Being a big fan of Big Star, I was excited to receive an advance copy of the oral history book, There Was a Light: The Cosmic History of Chris Bell and the Rise of Big Star. I started flipping through it and was immediately drawn to the story of the Baker Street Regulars. The band existed for a brief period in 1976, and featured two former members of Big Star, Chris Bell and Jody Stephens. Considering this was a seldom discussed part of the Big Star story, I asked HoZac Books if we could run the Baker Street Regulars passages in the book. They not only said “Yes,” but provided us with the majority of the images here—many of which have rarely been seen before. There Was a Light author, Rich Tupica, has even written an introduction just for us.
 
Chris Bell in Ardent Studios
Chris Bell in Ardent Studios, pre-Big Star.

Often overshadowed by his iconic Big Star bandmate Alex Chilton, the genius of the late Chris Bell wasn’t truly uncovered until years after he was tragically killed in a car wreck in December 1978. The 27-year old remained in obscurity until 1992, when I Am the Cosmos, his posthumously released solo album was finally released to much praise.

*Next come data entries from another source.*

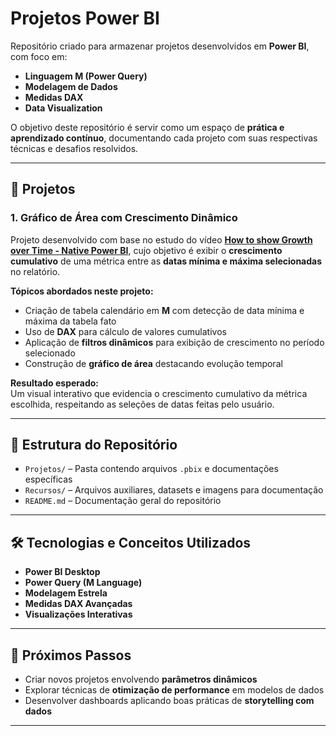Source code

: # Projetos Power BI

Repositório criado para armazenar projetos desenvolvidos em **Power BI**, com foco em:

- **Linguagem M (Power Query)**  
- **Modelagem de Dados**  
- **Medidas DAX**  
- **Data Visualization**  

O objetivo deste repositório é servir como um espaço de **prática e aprendizado contínuo**, documentando cada projeto com suas respectivas técnicas e desafios resolvidos.

---

## 📌 Projetos

### 1. Gráfico de Área com Crescimento Dinâmico
Projeto desenvolvido com base no estudo do vídeo [**How to show Growth over Time - Native Power BI**](https://www.youtube.com/watch?v=jaKUStKW8PA), cujo objetivo é exibir o **crescimento cumulativo** de uma métrica entre as **datas mínima e máxima selecionadas** no relatório.

**Tópicos abordados neste projeto:**
- Criação de tabela calendário em **M** com detecção de data mínima e máxima da tabela fato  
- Uso de **DAX** para cálculo de valores cumulativos  
- Aplicação de **filtros dinâmicos** para exibição de crescimento no período selecionado  
- Construção de **gráfico de área** destacando evolução temporal  

**Resultado esperado:**  
Um visual interativo que evidencia o crescimento cumulativo da métrica escolhida, respeitando as seleções de datas feitas pelo usuário.

---

## 📂 Estrutura do Repositório

- `Projetos/` – Pasta contendo arquivos `.pbix` e documentações específicas  
- `Recursos/` – Arquivos auxiliares, datasets e imagens para documentação  
- `README.md` – Documentação geral do repositório

---

## 🛠️ Tecnologias e Conceitos Utilizados

- **Power BI Desktop**  
- **Power Query (M Language)**  
- **Modelagem Estrela**  
- **Medidas DAX Avançadas**  
- **Visualizações Interativas**

---

## 🚀 Próximos Passos

- Criar novos projetos envolvendo **parâmetros dinâmicos**  
- Explorar técnicas de **otimização de performance** em modelos de dados  
- Desenvolver dashboards aplicando boas práticas de **storytelling com dados**

---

Today, Beck and Wilco cover the enigmatic songwriter’s works, while members of R.E.M. still praise his work when asked about their favorite bands—yet at the time of his death, Bell was anything but a rock ’n roll legend. After the release of 1972’s #1 Record, Big Star’s debut LP on Ardent/Stax Records, Chris suffered a bout a clinical depression and heatedly exited the Memphis-based group—the band he masterminded from the ground up. He also had a falling out with Ardent Studios owner and Big Star producer John Fry. His life was in shambles and he realized his dream of breaking Big Star into the mainstream wasn’t going to happen.

 
Chilton's bedroom
Big Star in Alex Chilton’s bedroom, posing for a ‘#1 Record’ promo photo. (Courtesy of Carole Manning)

With Bell out of the picture, Alex Chilton and John Fry took the reins and kept Big Star going for two more equally acclaimed albums, Radio City and Third/Sister Lovers—but with little financial successes, the band fully dissolved.

Meanwhile, Bell not only became a devout born again Christian, he also attempted to launch a solo career. He even moved to London with his older brother David Bell for much of 1975 and pitched his reels of solo material to any A&R rep who’d meet with them. They were ultimately turned down by every label. By 1976, America’s Bicentennial, Chris was back in Memphis living at his parent’s upper-class estate in Germantown.

For money, Bell flipped burgers at his successful father’s fast food chain, while in the evenings he played as a sideman guitar slinger alongside fellow Memphians Van Duren in a short-lived band called the Baker Street Regulars. The band would never record a single track, but its short list of dates at low key Memphis bars would be the only time a full band would ever play Chris Bell’s solo material in front of an audience. 

The following excerpt is a portion of Chapter 20 from the new oral history book, There Was a Light: The Cosmic History of Chris Bell and the Rise of Big Star (HoZac Books), details this transitional period of Bell’s life.

 
Chris Bell on stage
Chris Bell on stage during a Baker Street Regulars gig. (Courtesy of Van Duren)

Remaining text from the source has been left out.